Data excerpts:
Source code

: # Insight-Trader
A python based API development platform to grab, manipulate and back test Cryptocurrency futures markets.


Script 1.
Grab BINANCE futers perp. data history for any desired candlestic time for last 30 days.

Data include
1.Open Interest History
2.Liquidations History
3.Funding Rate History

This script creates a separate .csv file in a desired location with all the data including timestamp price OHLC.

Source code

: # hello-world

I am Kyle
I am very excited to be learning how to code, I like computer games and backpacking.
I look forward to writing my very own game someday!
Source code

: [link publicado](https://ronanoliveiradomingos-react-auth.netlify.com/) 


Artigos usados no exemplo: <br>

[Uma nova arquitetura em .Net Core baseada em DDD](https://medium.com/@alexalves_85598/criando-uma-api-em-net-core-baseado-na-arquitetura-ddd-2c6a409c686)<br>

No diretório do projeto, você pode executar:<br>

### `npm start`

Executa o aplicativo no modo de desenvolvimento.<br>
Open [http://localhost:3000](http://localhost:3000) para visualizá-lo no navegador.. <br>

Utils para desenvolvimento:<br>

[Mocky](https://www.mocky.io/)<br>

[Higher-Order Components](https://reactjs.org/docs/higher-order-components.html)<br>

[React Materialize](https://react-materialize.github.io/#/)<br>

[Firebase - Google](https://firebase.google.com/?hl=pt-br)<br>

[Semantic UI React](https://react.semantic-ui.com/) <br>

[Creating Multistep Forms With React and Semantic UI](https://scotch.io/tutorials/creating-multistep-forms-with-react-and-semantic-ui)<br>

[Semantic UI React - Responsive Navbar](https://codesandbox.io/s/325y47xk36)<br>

WORK REQUEST
Copy every line from the entries that contains the word "with".

TASK RESULT
This script creates a separate .csv file in a desired location with all the data including timestamp price OHLC.
[Creating Multistep Forms With React and Semantic UI](https://scotch.io/tutorials/creating-multistep-forms-with-react-and-semantic-ui)<br>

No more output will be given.